Zero-garbage large String deserialization in Java, Humongous object issue
Asked Answered
C

3

9

I am looking for a way to deserialize a String from a byte[] in Java with as little garbage produced as possible. Because I am creating my own serializer and de-serializer, I have complete freedom to implement any solution on the server-side (i.e. when serializing data), and on the client-side (i.e. when de-serializing data).

I have managed to efficiently serialize a String without incurring any garbage overhead by iterating through the String's chars (String.charAt(i)) and converting each char (16-bit value) to 2x 8-bit value. There is a nice debate regarding this here. An alternative is to use Reflection to access String's underlying char[] directly, but this in outside the scope of the problem.

However, it seems impossible for me to deserialize the byte[] without creating the char[] twice, which seems, well, weird.

The procedure:

  1. Create char[]
  2. Iterate through byte[] and fill-in the char[]
  3. Create String with String(char[]) constructor

Because of Java's String immutability rules, the constructor copies the char[], creating 2x GC overhead. I can always use mechanisms to circumvent this (Unsafe String allocation + Reflection to set the char[] instance), but I just wanted to ask if there are any consequences to this other than me breaking every convention on String's immutability.

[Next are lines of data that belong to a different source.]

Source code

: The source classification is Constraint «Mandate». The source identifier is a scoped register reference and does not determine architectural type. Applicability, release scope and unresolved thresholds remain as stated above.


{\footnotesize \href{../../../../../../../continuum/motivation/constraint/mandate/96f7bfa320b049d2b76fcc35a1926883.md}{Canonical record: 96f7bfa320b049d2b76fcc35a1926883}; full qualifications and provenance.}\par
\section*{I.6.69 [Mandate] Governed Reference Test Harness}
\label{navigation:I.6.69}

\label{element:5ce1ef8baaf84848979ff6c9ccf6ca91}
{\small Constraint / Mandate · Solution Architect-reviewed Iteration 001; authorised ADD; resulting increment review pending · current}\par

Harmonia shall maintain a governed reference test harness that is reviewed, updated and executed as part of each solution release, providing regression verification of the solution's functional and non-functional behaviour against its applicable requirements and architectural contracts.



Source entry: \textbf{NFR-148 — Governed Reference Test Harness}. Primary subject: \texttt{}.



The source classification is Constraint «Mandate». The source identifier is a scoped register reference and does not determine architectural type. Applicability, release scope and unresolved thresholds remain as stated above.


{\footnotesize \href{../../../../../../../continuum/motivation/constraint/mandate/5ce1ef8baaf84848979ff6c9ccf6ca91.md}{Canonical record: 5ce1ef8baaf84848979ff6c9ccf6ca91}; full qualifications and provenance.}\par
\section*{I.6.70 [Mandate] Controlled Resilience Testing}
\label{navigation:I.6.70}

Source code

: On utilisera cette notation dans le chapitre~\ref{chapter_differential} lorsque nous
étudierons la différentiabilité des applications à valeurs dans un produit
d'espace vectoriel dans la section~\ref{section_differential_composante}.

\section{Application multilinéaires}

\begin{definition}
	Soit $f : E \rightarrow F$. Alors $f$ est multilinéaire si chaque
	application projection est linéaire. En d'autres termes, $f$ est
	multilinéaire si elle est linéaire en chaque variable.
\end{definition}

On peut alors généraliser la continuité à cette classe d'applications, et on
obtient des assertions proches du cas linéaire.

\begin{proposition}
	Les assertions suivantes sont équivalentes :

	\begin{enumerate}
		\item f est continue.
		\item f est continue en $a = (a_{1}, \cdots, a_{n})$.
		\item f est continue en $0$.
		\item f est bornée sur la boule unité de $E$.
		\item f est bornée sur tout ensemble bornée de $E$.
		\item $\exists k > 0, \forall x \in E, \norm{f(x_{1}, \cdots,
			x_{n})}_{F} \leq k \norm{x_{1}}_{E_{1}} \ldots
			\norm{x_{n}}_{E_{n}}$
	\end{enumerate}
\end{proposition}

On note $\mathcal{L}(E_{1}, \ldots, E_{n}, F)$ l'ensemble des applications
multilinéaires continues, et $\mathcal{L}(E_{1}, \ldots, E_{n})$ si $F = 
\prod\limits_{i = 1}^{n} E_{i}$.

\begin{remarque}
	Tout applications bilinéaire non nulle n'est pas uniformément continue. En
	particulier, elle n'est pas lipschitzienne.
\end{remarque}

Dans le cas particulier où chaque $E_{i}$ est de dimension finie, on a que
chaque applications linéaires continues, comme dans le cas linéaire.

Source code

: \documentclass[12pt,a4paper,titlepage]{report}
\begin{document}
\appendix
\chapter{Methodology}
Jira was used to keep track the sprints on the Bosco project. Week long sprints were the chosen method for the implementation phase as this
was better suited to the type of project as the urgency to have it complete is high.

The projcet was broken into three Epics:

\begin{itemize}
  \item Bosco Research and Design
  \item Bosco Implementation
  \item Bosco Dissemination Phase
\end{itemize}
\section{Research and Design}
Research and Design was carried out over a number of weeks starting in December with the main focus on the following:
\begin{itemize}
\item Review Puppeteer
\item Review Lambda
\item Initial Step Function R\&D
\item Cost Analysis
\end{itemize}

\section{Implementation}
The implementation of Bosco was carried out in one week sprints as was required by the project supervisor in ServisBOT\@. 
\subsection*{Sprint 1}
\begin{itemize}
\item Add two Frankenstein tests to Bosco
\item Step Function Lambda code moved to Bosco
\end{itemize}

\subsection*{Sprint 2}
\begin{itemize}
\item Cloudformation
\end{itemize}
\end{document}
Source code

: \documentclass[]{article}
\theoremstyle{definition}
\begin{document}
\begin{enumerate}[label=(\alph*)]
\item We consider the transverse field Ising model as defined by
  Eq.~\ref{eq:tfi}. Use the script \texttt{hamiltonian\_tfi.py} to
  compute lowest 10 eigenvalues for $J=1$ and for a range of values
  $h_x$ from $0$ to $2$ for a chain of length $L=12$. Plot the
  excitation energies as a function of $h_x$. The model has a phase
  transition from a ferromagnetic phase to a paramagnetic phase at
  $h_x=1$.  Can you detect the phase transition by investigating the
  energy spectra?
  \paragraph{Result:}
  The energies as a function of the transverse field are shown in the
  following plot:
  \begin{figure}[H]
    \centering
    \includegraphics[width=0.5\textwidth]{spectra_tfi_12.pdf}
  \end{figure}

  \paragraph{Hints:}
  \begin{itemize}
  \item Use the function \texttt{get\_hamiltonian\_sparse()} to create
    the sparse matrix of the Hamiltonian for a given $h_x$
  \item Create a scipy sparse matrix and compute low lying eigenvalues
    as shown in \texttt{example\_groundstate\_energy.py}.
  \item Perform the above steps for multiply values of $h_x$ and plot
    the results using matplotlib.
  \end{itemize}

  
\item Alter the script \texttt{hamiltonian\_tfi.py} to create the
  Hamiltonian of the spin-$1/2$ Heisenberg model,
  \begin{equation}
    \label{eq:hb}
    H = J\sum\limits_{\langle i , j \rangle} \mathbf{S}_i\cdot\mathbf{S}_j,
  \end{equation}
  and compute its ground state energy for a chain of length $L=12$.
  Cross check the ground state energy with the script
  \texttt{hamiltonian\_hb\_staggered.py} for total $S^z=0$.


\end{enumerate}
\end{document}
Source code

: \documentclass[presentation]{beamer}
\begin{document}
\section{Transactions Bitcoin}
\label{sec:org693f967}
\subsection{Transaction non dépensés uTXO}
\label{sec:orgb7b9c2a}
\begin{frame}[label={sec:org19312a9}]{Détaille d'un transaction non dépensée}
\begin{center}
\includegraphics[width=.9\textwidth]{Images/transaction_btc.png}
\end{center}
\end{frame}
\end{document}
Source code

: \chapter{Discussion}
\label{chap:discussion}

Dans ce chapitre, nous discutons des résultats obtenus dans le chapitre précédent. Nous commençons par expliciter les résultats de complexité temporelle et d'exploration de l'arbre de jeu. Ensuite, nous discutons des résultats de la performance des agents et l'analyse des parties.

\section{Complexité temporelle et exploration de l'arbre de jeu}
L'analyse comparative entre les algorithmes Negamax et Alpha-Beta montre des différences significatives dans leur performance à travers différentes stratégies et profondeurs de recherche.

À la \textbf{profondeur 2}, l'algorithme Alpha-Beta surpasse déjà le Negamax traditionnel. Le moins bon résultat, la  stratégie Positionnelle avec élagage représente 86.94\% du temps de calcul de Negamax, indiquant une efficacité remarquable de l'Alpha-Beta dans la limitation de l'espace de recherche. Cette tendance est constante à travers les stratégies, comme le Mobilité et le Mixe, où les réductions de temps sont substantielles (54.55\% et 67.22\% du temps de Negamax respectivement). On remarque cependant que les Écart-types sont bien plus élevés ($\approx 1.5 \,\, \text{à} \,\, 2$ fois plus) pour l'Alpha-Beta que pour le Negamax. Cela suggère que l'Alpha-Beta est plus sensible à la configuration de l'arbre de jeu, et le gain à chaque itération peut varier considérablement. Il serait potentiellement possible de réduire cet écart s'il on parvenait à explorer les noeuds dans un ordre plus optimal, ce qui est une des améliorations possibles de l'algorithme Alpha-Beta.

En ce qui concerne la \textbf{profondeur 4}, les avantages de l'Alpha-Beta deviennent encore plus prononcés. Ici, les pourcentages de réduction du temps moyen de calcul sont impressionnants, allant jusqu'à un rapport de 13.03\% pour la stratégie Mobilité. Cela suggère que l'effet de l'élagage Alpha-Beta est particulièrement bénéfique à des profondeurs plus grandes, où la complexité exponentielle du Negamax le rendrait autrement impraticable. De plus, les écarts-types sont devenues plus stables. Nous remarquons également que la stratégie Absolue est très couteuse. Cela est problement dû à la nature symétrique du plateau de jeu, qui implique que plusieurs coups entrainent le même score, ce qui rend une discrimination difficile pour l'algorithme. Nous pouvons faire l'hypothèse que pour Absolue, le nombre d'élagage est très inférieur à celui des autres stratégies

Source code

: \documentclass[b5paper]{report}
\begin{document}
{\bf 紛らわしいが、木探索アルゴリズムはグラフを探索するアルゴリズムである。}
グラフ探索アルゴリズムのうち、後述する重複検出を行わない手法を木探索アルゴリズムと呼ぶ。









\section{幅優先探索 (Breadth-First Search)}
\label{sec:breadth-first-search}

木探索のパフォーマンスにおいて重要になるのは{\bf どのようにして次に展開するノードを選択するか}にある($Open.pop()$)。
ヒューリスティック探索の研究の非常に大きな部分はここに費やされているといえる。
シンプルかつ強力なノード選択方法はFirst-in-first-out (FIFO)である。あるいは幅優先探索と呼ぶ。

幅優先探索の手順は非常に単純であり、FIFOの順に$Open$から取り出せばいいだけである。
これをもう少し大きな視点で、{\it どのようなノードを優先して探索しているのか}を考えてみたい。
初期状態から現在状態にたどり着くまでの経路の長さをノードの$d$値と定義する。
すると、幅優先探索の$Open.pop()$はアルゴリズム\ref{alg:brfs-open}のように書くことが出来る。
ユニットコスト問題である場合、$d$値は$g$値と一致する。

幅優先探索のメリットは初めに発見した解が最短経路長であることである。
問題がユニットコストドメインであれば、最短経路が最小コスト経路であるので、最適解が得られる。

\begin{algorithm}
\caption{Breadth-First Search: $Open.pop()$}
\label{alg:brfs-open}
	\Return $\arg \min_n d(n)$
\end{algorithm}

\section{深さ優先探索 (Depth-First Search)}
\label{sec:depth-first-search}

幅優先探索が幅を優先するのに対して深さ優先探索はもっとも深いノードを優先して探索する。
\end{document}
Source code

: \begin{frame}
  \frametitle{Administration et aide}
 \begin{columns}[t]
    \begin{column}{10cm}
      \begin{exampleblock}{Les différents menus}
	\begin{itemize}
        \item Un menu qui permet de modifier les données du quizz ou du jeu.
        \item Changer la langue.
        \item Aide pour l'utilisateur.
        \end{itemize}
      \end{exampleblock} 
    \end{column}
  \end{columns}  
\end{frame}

Of course, the wisest response to this would be "come on, stop doing this and have trust in GC, the original char[] will be extremely short-lived and G1 will get rid of it momentarily", which actually makes sense, if the char[] is smaller than 1/2 of the G1's region size. If it is larger, the char[] will be directly allocated as a humongous object (i.e. automatically propagated outside of the G1's region). Such objects are extremely hard to be efficiently garbage collected in G1. That's why each allocation matters.

Any ideas on how to tackle the issue?

Many thanks.

Coniah answered 21/1, 2015 at 9:57 Comment(3)
have you considered simply not working with Strings and just serializing the raw byte data and doing character set conversions on subsections when it's absolutely necessary?Epiphora
I have. My idea was to create a new class MutableString, and implement a lot of traditionally garbage-heavy opertations over it (fastpath String split, for instance), and then have a method toString(from, to) which creates a "view" instance which is of type String. I could do that. But this would require to completely refactor our application and to use MutableStrings everywhere possible. It is a nice idea, but I wanted to explore alternatives first.Coniah
Are you aware that all these things already exist? There are CharBuffer and StringBuilder, both being a kind of mutable String (unless you’ve created an immutable view), there are methods for creating lightweight subsequences of them and they all implement CharSequence, the interface on which the regex package, which actually implements the split operation, works on. And while it looks like character contents is copied all the time when converting between Strings, CharBuffers and StringBuilders when looking at the source code, HotSpot has special optimizations for them…Brod
C
1

I have found a solution, which is useless, if you have an unmanaged environment.

The java.lang.String class has a package-private constructor String(char[] value, boolean share).

Source:

/*
* Package private constructor which shares value array for speed.
* this constructor is always expected to be called with share==true.
* a separate constructor is needed because we already have a public
* String(char[]) constructor that makes a copy of the given char[].
*/
String(char[] value, boolean share) {
    // assert share : "unshared not supported";
    this.value = value;
}

This is being used extensively within Java, e.g. in Integer.toString(), Long.toString(), String.concat(String), String.replace(char, char), String.valueOf(char).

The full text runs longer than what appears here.